I've had various beers that fall into this category, but I've forgotten what most of them were. There's only one concrete example I can give: Sapporo. Again, I'm completely ignorant of official terminology, but I would say it's light and extremely dry and sort of sharp and distinctly bitter—that very specific bitter taste that all the beers I'm talking about possess—and that's it. No berries or floral overtones or chocolate or warm nuttiness or anything else.

What is that? Does it have a name? Is it a lager? But I've had other lagers that don't taste like that. What other beers fall into this category? What is that?


  1. Yes, but I've had other beers that weren't Japanese that also had that quality. I realize I'm not being very helpful

  2. Anonymous9:29 PM

    Sapporo is a Happoshu Lager or a Japanese Rice Lager depending on the brew. Stella Artois, Kronenburg, Peroni, Grolsch, Abita Golden are also lagers that are similar. Bud, Tecate and those types are also lagers. I believe Japanese lagers use more rice where American and European ones use less or no rice. There are full malt lagers which are fuller like a Brooklyn Lager. Then you have your ales, porters stouts et al...

  3. Anonymous9:38 PM

    i was coming here to say: sounds like a lager. but shannon sort of puts me to shame.

  4. I also like Kronenburg. So I think we've established that I'm talking about lagers (as I suspected), but not just any lagers - a subset of lagers. I'll have to drink my way through that list and construct a Venn diagram, placing some within that-breed-of-which-I-speak and others outside of it, and then take the Venn diagram to a beer-ologist for a diagnosis. Maybe it has something to do with my weird flavor cult. I've got a long night ahead of me.

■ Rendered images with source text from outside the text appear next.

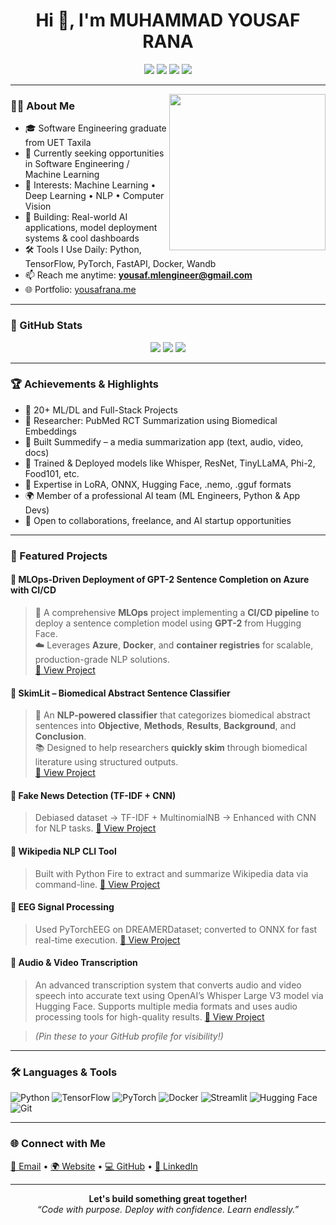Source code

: <h1 align="center">Hi 👋, I'm MUHAMMAD YOUSAF RANA</h1>

<p align="center">
  <a href="https://github.com/Muhammadyousafrana"><img src="https://img.shields.io/github/followers/Muhammadyousafrana?label=Follow&style=social"></a>
  <a href="mailto:yousaf.mlengineer@gmail.com"><img src="https://img.shields.io/badge/Email-D14836?style=flat&logo=gmail&logoColor=white"></a>
  <a href="https://yousafrana.me/"><img src="https://img.shields.io/badge/Website-Visit-blue?style=flat&logo=google-chrome"></a>
  <a href="https://www.linkedin.com/in/muhammad-yousaf-rana-a96637234/"><img src="https://img.shields.io/badge/LinkedIn-Connect-blue?style=flat&logo=linkedin"></a>
</p>

---

<img align="right" src="https://media.giphy.com/media/qgQUggAC3Pfv687qPC/giphy.gif" width="250">

### 👨‍💻 About Me

- 🎓 Software Engineering graduate from UET Taxila
- 💼 Currently seeking opportunities in Software Engineering / Machine Learning
- 🧠 Interests: Machine Learning • Deep Learning • NLP • Computer Vision
- 🚀 Building: Real-world AI applications, model deployment systems & cool dashboards
- 🛠️ Tools I Use Daily: Python, TensorFlow, PyTorch, FastAPI, Docker, Wandb
- 📫 Reach me anytime: **yousaf.mlengineer@gmail.com**
- 🌐 Portfolio: [yousafrana.me](https://yousafrana.me/)

---

### 🚀 GitHub Stats

<p align="center">
  <img src="https://github-readme-stats.vercel.app/api?username=Muhammadyousafrana&show_icons=true&theme=github_dark" />
  <img src="https://github-readme-streak-stats.herokuapp.com/?user=Muhammadyousafrana&theme=github-dark-blue" />
  <img src="https://github-readme-stats.vercel.app/api/top-langs/?username=Muhammadyousafrana&layout=compact&theme=github_dark" />
</p>

---

### 🏆 Achievements & Highlights

- 📌 20+ ML/DL and Full-Stack Projects
- 🧪 Researcher: PubMed RCT Summarization using Biomedical Embeddings
- 🤖 Built Summedify – a media summarization app (text, audio, video, docs)
- 🧠 Trained & Deployed models like Whisper, ResNet, TinyLLaMA, Phi-2, Food101, etc.
- 🧩 Expertise in LoRA, ONNX, Hugging Face, .nemo, .gguf formats
- 🌍 Member of a professional AI team (ML Engineers, Python & App Devs)
- 💼 Open to collaborations, freelance, and AI startup opportunities

---

### 📂 Featured Projects

#### 🤖 MLOps-Driven Deployment of GPT-2 Sentence Completion on Azure with CI/CD
> 🚀 A comprehensive **MLOps** project implementing a **CI/CD pipeline** to deploy a sentence completion model using **GPT-2** from Hugging Face.  
> ☁️ Leverages **Azure**, **Docker**, and **container registries** for scalable, production-grade NLP solutions.  
[🔗 View Project](https://github.com/Muhammadyousafrana/huggingface-azure-acr)

#### 🧬 SkimLit – Biomedical Abstract Sentence Classifier
> 🧠 An **NLP-powered classifier** that categorizes biomedical abstract sentences into **Objective**, **Methods**, **Results**, **Background**, and **Conclusion**.  
> 📚 Designed to help researchers **quickly skim** through biomedical literature using structured outputs.  
[🔗 View Project](https://www.kaggle.com/code/josephengineer112/pub-med-rct-summary)

#### 📰 Fake News Detection (TF-IDF + CNN)
> Debiased dataset → TF-IDF + MultinomialNB → Enhanced with CNN for NLP tasks.
[🔗 View Project](https://colab.research.google.com/drive/1VmC5n7aAd1Kq_SacJsYg3hBx6MjNTxET?usp=sharing)

#### 🧾 Wikipedia NLP CLI Tool
> Built with Python Fire to extract and summarize Wikipedia data via command-line.
[🔗 View Project](https://github.com/Muhammadyousafrana/NLP_project_with_python_Fire)

#### 🧠 EEG Signal Processing
> Used PyTorchEEG on DREAMERDataset; converted to ONNX for fast real-time execution.
[🔗 View Project](https://colab.research.google.com/drive/1QYzbt_zX_pZO2LWkt_aumfYf9Maqb8Rn?usp=sharing)

#### 🎥 Audio & Video Transcription
> An advanced transcription system that converts audio and video speech into accurate text using OpenAI’s Whisper Large V3 model via Hugging Face. Supports multiple media formats and uses audio processing tools for high-quality results.
[🔗 View Project](https://myousafrana-audio-video-transcription.hf.space/docs)

> *(Pin these to your GitHub profile for visibility!)*

---

### 🛠️ Languages & Tools

![Python](https://img.shields.io/badge/-Python-333333?style=flat&logo=python)
![TensorFlow](https://img.shields.io/badge/-TensorFlow-333333?style=flat&logo=tensorflow)
![PyTorch](https://img.shields.io/badge/-PyTorch-333333?style=flat&logo=pytorch)
![Docker](https://img.shields.io/badge/-Docker-333333?style=flat&logo=docker)
![Streamlit](https://img.shields.io/badge/-Streamlit-333333?style=flat&logo=streamlit)
![Hugging Face](https://img.shields.io/badge/-Hugging%20Face-333333?style=flat&logo=huggingface)
![Git](https://img.shields.io/badge/-Git-333333?style=flat&logo=git)

---


### 🌐 Connect with Me

<a href="mailto:yousaf.mlengineer@gmail.com">📩 Email</a> • 
<a href="https://yousafrana.me/">🌍 Website</a> • 
<a href="https://github.com/Muhammadyousafrana">💻 GitHub</a> • 
<a href="https://www.linkedin.com/in/muhammad-yousaf-rana-a96637234/">🔗 LinkedIn</a>

---

<p align="center">
  <strong>Let's build something great together!</strong><br/>
  <em>“Code with purpose. Deploy with confidence. Learn endlessly.”</em>
</p>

  5. All in the name of science, my friend.

  6. to add some non-science to the mix, maybe it is the drier lagers without overly oppressive hoppy floralness that you like. For example, traditional American lagers (Bud, et al.) to me tend to have a sickly sweet aftertaste, which the Japanese brews usually don't. (is that the rice effect? dunno. Bud uses rice, too, and I can't stand it.)

    The medium hops gives the Japanese beers a crisp bitterness that isn't too biting--well balanced. Actually, if you can get it, try Stroh's. Yeah, it's cheap, but to me it's the American macro-brew that is most similar to Japanese beers.

    and what Shannon said, too.

    damn. 10:50am on a Friday is too early to start thinking about beer.

  7. Okay, I think we're honing in on an answer here: lagers but dry, bitter-ish lagers; easy on the hops. Got it.

    And Sapporo is A-1, but I would be willing to go even dryer, lighter, and bitter-er... er. I will now set sail on those lager seas, journeying into the unknown, seeking that Great, Dry, Bitter Land beyond.